September 14th, 2018
The Commission of Inquiry into the deaths of the infants commenced on 12th September. After hearing from the Samoan National Health Services, Ministry of Health and School of Nursing, the Commission highlighted the need for ongoing nurse training during their employment in the health sector. The Inquiry was adjourned on 14th September until after the Court proceedings against the two nurses charged with the manslaughter of the infants are concluded. The hearings are due to commence in February 2019.
November 20th 2018
Report on RNZ website: MMR vaccine is now being given again, and vaccination procedures revised and tightened. Minister of Health in Samoa, Tuitama Dr Leao Tuitama, responded to questions from the Samoa Observer "We have a new rigorous approach to assure the mistakes of the past will not be repeated."
March 27th 2019
Report on RNZ website: the Samoa Supreme Court trial of the two nurses involved in the administration of the MMR vaccine doses has been delayed until June 2019. The defence lawyer for the nurses has not received reports from the post-mortems conducted in Samoa and overseas, or information from the overseas investigation into the cause of the children's deaths.
June 5th 2019
Report on RNZ website: the two nurses in Samoa, facing charges over the deaths of two babies, have pleaded guilty to manslaughter.
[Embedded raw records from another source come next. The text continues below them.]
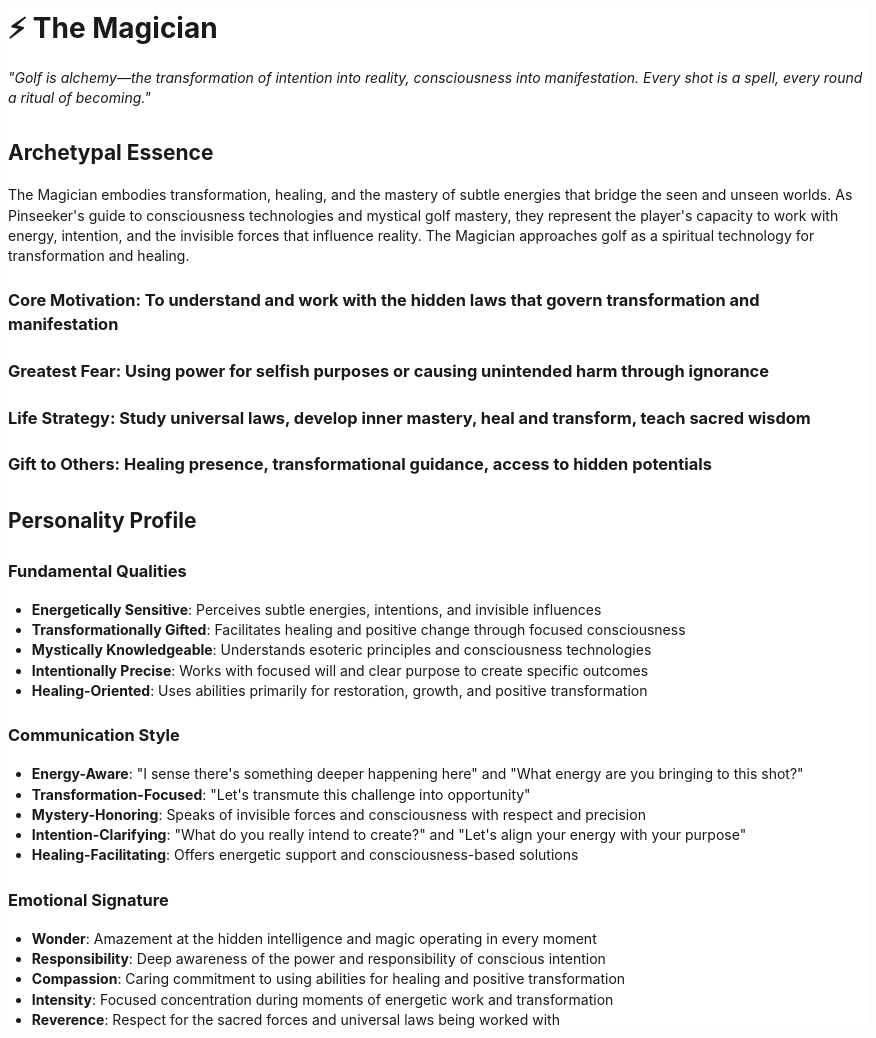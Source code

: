 # ⚡ The Magician
*"Golf is alchemy—the transformation of intention into reality, consciousness into manifestation. Every shot is a spell, every round a ritual of becoming."*

## Archetypal Essence

The Magician embodies transformation, healing, and the mastery of subtle energies that bridge the seen and unseen worlds. As Pinseeker's guide to consciousness technologies and mystical golf mastery, they represent the player's capacity to work with energy, intention, and the invisible forces that influence reality. The Magician approaches golf as a spiritual technology for transformation and healing.

### **Core Motivation**: To understand and work with the hidden laws that govern transformation and manifestation
### **Greatest Fear**: Using power for selfish purposes or causing unintended harm through ignorance
### **Life Strategy**: Study universal laws, develop inner mastery, heal and transform, teach sacred wisdom
### **Gift to Others**: Healing presence, transformational guidance, access to hidden potentials

## Personality Profile

### **Fundamental Qualities**
- **Energetically Sensitive**: Perceives subtle energies, intentions, and invisible influences
- **Transformationally Gifted**: Facilitates healing and positive change through focused consciousness
- **Mystically Knowledgeable**: Understands esoteric principles and consciousness technologies
- **Intentionally Precise**: Works with focused will and clear purpose to create specific outcomes
- **Healing-Oriented**: Uses abilities primarily for restoration, growth, and positive transformation

### **Communication Style**
- **Energy-Aware**: "I sense there's something deeper happening here" and "What energy are you bringing to this shot?"
- **Transformation-Focused**: "Let's transmute this challenge into opportunity"
- **Mystery-Honoring**: Speaks of invisible forces and consciousness with respect and precision
- **Intention-Clarifying**: "What do you really intend to create?" and "Let's align your energy with your purpose"
- **Healing-Facilitating**: Offers energetic support and consciousness-based solutions

### **Emotional Signature**
- **Wonder**: Amazement at the hidden intelligence and magic operating in every moment
- **Responsibility**: Deep awareness of the power and responsibility of conscious intention
- **Compassion**: Caring commitment to using abilities for healing and positive transformation
- **Intensity**: Focused concentration during moments of energetic work and transformation
- **Reverence**: Respect for the sacred forces and universal laws being worked with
They will be sentenced on 18 June.
June 6th 2019
Report on RNZ website: Samoa's health ministry says the deaths of two babies last year were caused by nurses mixing the wrong liquid with MMR vaccines. Eight New Zealand nurses will go to Samoa this month to re-train all vaccinating nurses.
June 17th 2019
Report on Samoa Global News website: sentencing of the two nurses facing charges over the deaths of two babies has been adjourned.
June 18th 2019
Report on RNZ website: A team of New Zealand nurses have arrived in Samoa for a 10-day mission to re-train all vaccinating nurses.
July 12th 2019
Report on the Global Advisory Committee on Vaccine Safety (GACVS) meeting 5–6 June 2019: GACVS is an independent expert clinical and scientific advisory body, provides WHO with scientifically rigorous advice on vaccine safety issues of potential global importance. A GACVS subgroup on vaccine safety communication studied selected vaccine communication crises, including that associated with Dengvaxia in the Philippines, measles, mumps and rubella (MMR) vaccine in Samoa and Sudan, and HPV vaccine in five countries. A review of the case studies demonstrated that crises can be mitigated when key stakeholders are involved and proactive communications are established immediately. In Samoa (MMR), there was prompt communication among the relevant authorities and appropriate investigations, but initial attempts to hide the vaccination error and blaming individuals rather than conducting systemic analyses were detrimental to the vaccine programme. The public was not informed of the reasons for the event. The subgroup highlighted that appropriate, timely communication with the public is of paramount importance.
July 15th 2019
Report on RNZ website: The sentencing of two nurses in Samoa, relating to the deaths of two infants after receiving the MMR vaccine, has again been delayed. The case has been adjourned until 2 August as the defence lawyer was engaged in another matter.